How do I know whether my business actually needs an MSP to support our contingent workforce?

If contingent labour is now material to delivery and you can’t see true headcount, cost variance or supplier performance, you’re ready to assess an MSP. A brief contingent workforce diagnostic will confirm whether advisory support alone is enough or whether you’ll gain more from a full managed programme.

What are the potential risks of using contingent workers?

Contingent workers can introduce several risks, especially when engagement rules aren’t applied consistently. Issues like misclassification, tax or statutory exposure, deemed employment concerns, data security problems, and reputational damage tend to surface when governance and oversight aren’t clear.
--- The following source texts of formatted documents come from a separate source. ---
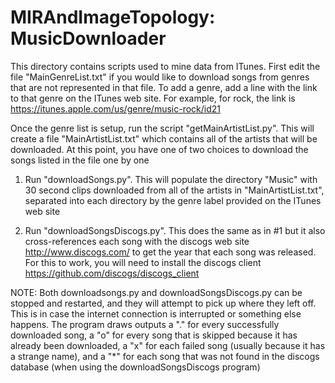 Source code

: MIRAndImageTopology: MusicDownloader
===========

This directory contains scripts used to mine data from ITunes.  First edit the file "MainGenreList.txt" if you would like to download songs from genres that are not represented in that file.  To add a genre, add a line with the link to that genre on the ITunes web site.  For example, for rock, the link is
https://itunes.apple.com/us/genre/music-rock/id21

Once the genre list is setup, run the script "getMainArtistList.py".  This will create a file "MainArtistList.txt" which contains all of the artists that will be downloaded.  At this point, you have one of two choices to download the songs listed in the file one by one

1) Run "downloadSongs.py".  This will populate the directory "Music" with 30 second clips downloaded from all of the artists in "MainArtistList.txt", separated into each directory by the genre label provided on the ITunes web site

2) Run "downloadSongsDiscogs.py".  This does the same as in #1 but it also cross-references each song with the discogs web site
http://www.discogs.com/
to get the year that each song was released.  For this to work, you will need to install the discogs client
https://github.com/discogs/discogs_client

NOTE: Both downloadsongs.py and downloadSongsDiscogs.py can be stopped and restarted, and they will attempt to pick up where they left off.  This is in case the internet connection is interrupted or something else happens.  The program draws outputs a "." for every successfully downloaded song, a "o" for every song that is skipped because it has already been downloaded, a "x" for each failed song (usually because it has a strange name), and a "*" for each song that was not found in the discogs database (when using the downloadSongsDiscogs program)
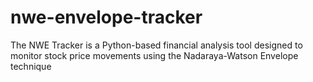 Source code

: # nwe-envelope-tracker
The NWE Tracker is a Python-based financial analysis tool designed to monitor stock price movements using the Nadaraya-Watson Envelope technique
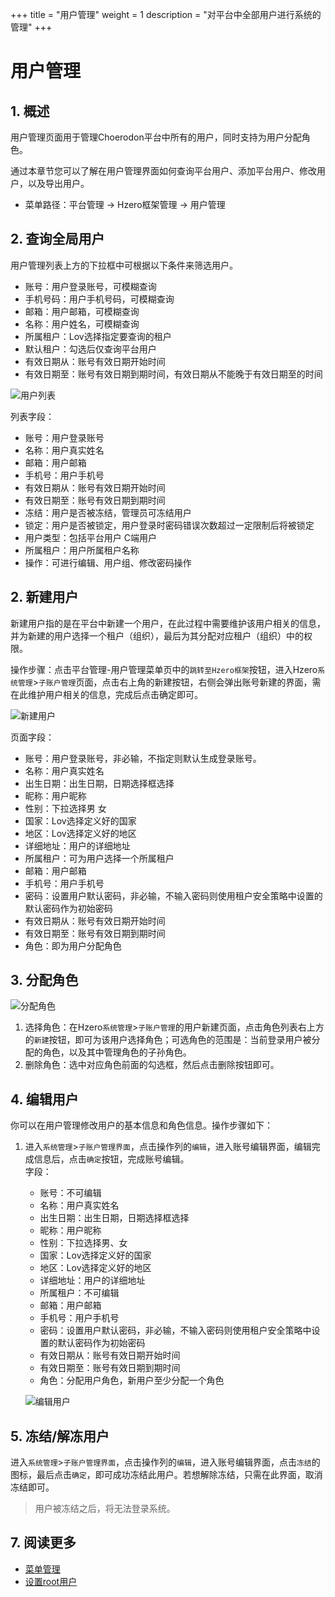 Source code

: +++
title = "用户管理"
weight = 1
description = "对平台中全部用户进行系统的管理"
+++


# 用户管理

## 1. 概述

用户管理页面用于管理Choerodon平台中所有的用户，同时支持为用户分配角色。

通过本章节您可以了解在用户管理界面如何查询平台用户、添加平台用户、修改用户，以及导出用户。 

- 菜单路径：平台管理 -> Hzero框架管理 -> 用户管理

## 2. 查询全局用户
用户管理列表上方的下拉框中可根据以下条件来筛选用户。  

- 账号：用户登录账号，可模糊查询
- 手机号码：用户手机号码，可模糊查询
- 邮箱：用户邮箱，可模糊查询
- 名称：用户姓名，可模糊查询
- 所属租户：Lov选择指定要查询的租户
- 默认租户：勾选后仅查询平台用户
- 有效日期从：账号有效日期开始时间
- 有效日期至：账号有效日期到期时间，有效日期从不能晚于有效日期至的时间  

![用户列表](/docs/user-guide/manager-guide/image/site-member.png)

列表字段：

- 账号：用户登录账号
- 名称：用户真实姓名
- 邮箱：用户邮箱
- 手机号：用户手机号
- 有效日期从：账号有效日期开始时间
- 有效日期至：账号有效日期到期时间
- 冻结：用户是否被冻结，管理员可冻结用户
- 锁定：用户是否被锁定，用户登录时密码错误次数超过一定限制后将被锁定
- 用户类型：包括平台用户 C端用户
- 所属租户：用户所属租户名称
- 操作：可进行编辑、用户组、修改密码操作



## 2. 新建用户

新建用户指的是在平台中新建一个用户，在此过程中需要维护该用户相关的信息，并为新建的用户选择一个租户（组织），最后为其分配对应租户（组织）中的权限。  

操作步骤：点击平台管理-用户管理菜单页中的`跳转至Hzero框架`按钮，进入Hzero`系统管理`>`子账户管理`页面，点击右上角的新建按钮，右侧会弹出账号新建的界面，需在此维护用户相关的信息，完成后点击确定即可。    


![新建用户](/docs/user-guide/manager-guide/image/create-member.png)

页面字段：

- 账号：用户登录账号，非必输，不指定则默认生成登录账号。
- 名称：用户真实姓名
- 出生日期：出生日期，日期选择框选择
- 昵称：用户昵称
- 性别：下拉选择男 女
- 国家：Lov选择定义好的国家
- 地区：Lov选择定义好的地区
- 详细地址：用户的详细地址
- 所属租户：可为用户选择一个所属租户
- 邮箱：用户邮箱
- 手机号：用户手机号
- 密码：设置用户默认密码，非必输，不输入密码则使用租户安全策略中设置的默认密码作为初始密码
- 有效日期从：账号有效日期开始时间
- 有效日期至：账号有效日期到期时间
- 角色：即为用户分配角色

## 3. 分配角色

![分配角色](/docs/user-guide/manager-guide/image/add-site-role.png)

1. 选择角色：在Hzero`系统管理`>`子账户管理`的用户新建页面，点击角色列表右上方的`新建`按钮，即可为该用户选择角色；可选角色的范围是：当前登录用户被分配的角色，以及其中管理角色的子孙角色。   
2. 删除角色：选中对应角色前面的勾选框，然后点击删除按钮即可。     

## 4. 编辑用户

你可以在用户管理修改用户的基本信息和角色信息。操作步骤如下：

1. 进入`系统管理`>`子账户管理界面`，点击操作列的`编辑`，进入账号编辑界面，编辑完成信息后，点击`确定`按钮，完成账号编辑。    
    字段：
    - 账号：不可编辑
    - 名称：用户真实姓名
    - 出生日期：出生日期，日期选择框选择
    - 昵称：用户昵称
    - 性别：下拉选择男、女
    - 国家：Lov选择定义好的国家
    - 地区：Lov选择定义好的地区
    - 详细地址：用户的详细地址
    - 所属租户：不可编辑
    - 邮箱：用户邮箱
    - 手机号：用户手机号
    - 密码：设置用户默认密码，非必输，不输入密码则使用租户安全策略中设置的默认密码作为初始密码
    - 有效日期从：账号有效日期开始时间
    - 有效日期至：账号有效日期到期时间
    - 角色：分配用户角色，新用户至少分配一个角色

    ![编辑用户](/docs/user-guide/manager-guide/image/edit-user.png)

## 5. 冻结/解冻用户

进入`系统管理`>`子账户管理界面`，点击操作列的`编辑`，进入账号编辑界面，点击`冻结`的图标，最后点击`确定`，即可成功冻结此用户。若想解除冻结，只需在此界面，取消冻结即可。

<blockquote class="warning">
         用户被冻结之后，将无法登录系统。
      </blockquote>

## 7. 阅读更多
- [菜单管理](../hzero-menu)
- [设置root用户](../../rootuser)

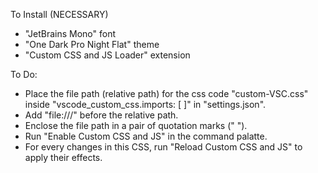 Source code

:To Install (NECESSARY)
- "JetBrains Mono" font
- "One Dark Pro Night Flat" theme 
- "Custom CSS and JS Loader" extension

To Do:
- Place the file path (relative path) for the css code "custom-VSC.css" inside "vscode_custom_css.imports: [ ]" in "settings.json".
- Add "file:///" before the relative path.
- Enclose the file path in a pair of quotation marks (" ").
- Run "Enable Custom CSS and JS" in the command palatte.
- For every changes in this CSS, run "Reload Custom CSS and JS" to apply their effects.

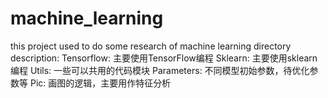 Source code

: # machine_learning
this project used to do some research of machine learning
directory description:
Tensorflow:
  主要使用TensorFlow编程
Sklearn:
  主要使用sklearn编程
Utils:
  一些可以共用的代码模块
Parameters:
  不同模型初始参数，待优化参数等
Pic:
  画图的逻辑，主要用作特征分析
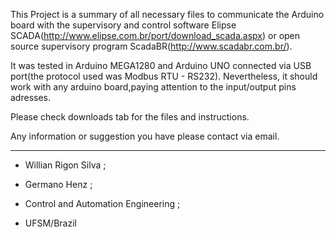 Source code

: This Project is a summary of all necessary files to communicate the Arduino board with the supervisory and control software Elipse SCADA(http://www.elipse.com.br/port/download_scada.aspx) or open source supervisory program ScadaBR(http://www.scadabr.com.br/).

It was tested in Arduino MEGA1280 and Arduino UNO connected via USB port(the protocol used was Modbus RTU - RS232). Nevertheless, it should work with any arduino board,paying attention to the input/output pins adresses.

Please check downloads tab for the files and instructions.

Any information or suggestion you have please contact via email.


---

- Willian Rigon Silva ;

- Germano Henz ;

- Control and Automation Engineering ;

- UFSM/Brazil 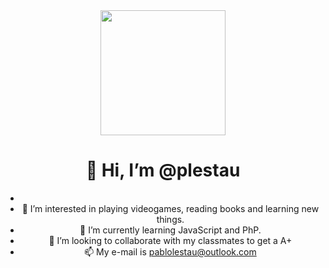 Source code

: <div id="header" align="center">
   <img src="https://media.giphy.com/media/XreQmk7ETCak0/giphy.gif" width="200" />
  <h1 align="center">👋 Hi, I’m @plestau</h1>


- 
- 👀 I’m interested in playing videogames, reading books and learning new things.
- 🌱 I’m currently learning JavaScript and PhP.
- 💞️ I’m looking to collaborate with my classmates to get a A+
- 📫 My e-mail is pablolestau@outlook.com

<!---
plestau/plestau is a ✨ special ✨ repository because its `README.md` (this file) appears on your GitHub profile.
You can click the Preview link to take a look at your changes.
--->
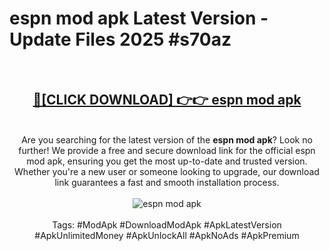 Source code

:<h1>espn mod apk Latest Version - Update Files 2025 #s70az</h1>
<br>
<div align="center">
<h2><a href="https://apkpuree.pages.dev/?title=espn_mod_apk" rel="nofollow">🔴[CLICK DOWNLOAD] 👉👉 espn mod apk</a></h2>
<br>
Are you searching for the latest version of the <strong>espn mod apk</strong>? Look no further! We provide a free and secure download link for the official espn mod apk, ensuring you get the most up-to-date and trusted version. Whether you're a new user or someone looking to upgrade, our download link guarantees a fast and smooth installation process.
<br><br>
<a href="https://apkpuree.pages.dev/?title=espn_mod_apk" rel="nofollow" data-target="animated-image.originalLink"><img src="https://i.ibb.co.com/Wp5JHRhd/download.gif" alt="espn mod apk" style="max-width: 100%; display: inline-block;" data-target="animated-image.originalImage"></a>
<br><br>
Tags: #ModApk #DownloadModApk #ApkLatestVersion #ApkUnlimitedMoney #ApkUnlockAll #ApkNoAds #ApkPremium
</div> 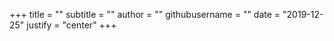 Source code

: +++
title = ""
subtitle = ""
author = "" 
githubusername = ""
date = "2019-12-25"
justify = "center"
+++ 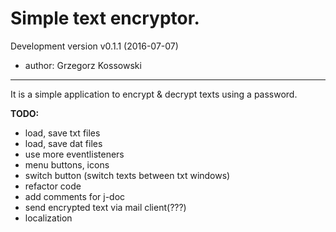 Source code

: # Simple text encryptor.
Development version v0.1.1 (2016-07-07)
- author: Grzegorz Kossowski

----
It is a simple application to encrypt & decrypt texts using a password.

**TODO:**

- load, save txt files
- load, save dat files
- use more eventlisteners
- menu buttons, icons
- switch button (switch texts between txt windows)
- refactor code
- add comments for j-doc
- send encrypted text via mail client(???)
- localization
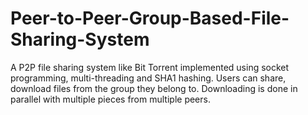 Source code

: # Peer-to-Peer-Group-Based-File-Sharing-System
A P2P file sharing system like Bit Torrent implemented using socket programming, multi-threading and SHA1 hashing. Users can share, download files from the group they belong to. Downloading is done in parallel with multiple pieces from multiple peers.
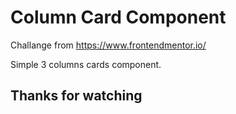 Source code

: # Column Card Component

Challange from https://www.frontendmentor.io/ 

Simple 3 columns cards component. 


## Thanks for watching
Why are contingent workers a challenge for corporate HR departments?

Most HR functions are built around permanent employment structures. Bringing in external workers means dealing with different legal requirements, pay setups, and lifecycle processes, which often call for additional capability and technology that traditional HR models don’t naturally accommodate.

What signs indicate that our current approach to temporary staffing or staff augmentation is no longer working?

Warning signs usually show up in the data and day‑to‑day operations - rising cost variance, recurring audit issues, too many suppliers, slow or low adoption of workforce systems, and frequent exceptions to engagement rules. Major business changes, such as mergers or moves into new countries, often make these gaps even more obvious.

How can we ensure our contingent workforce strategy supports long-term talent needs?

Mapping skills, including contractors in DEI reviews, and using market data to understand where to build versus buy capability all help create stronger pipelines. Benchmarking and diversity diagnostics then turn that insight into clearer pay decisions and better retention.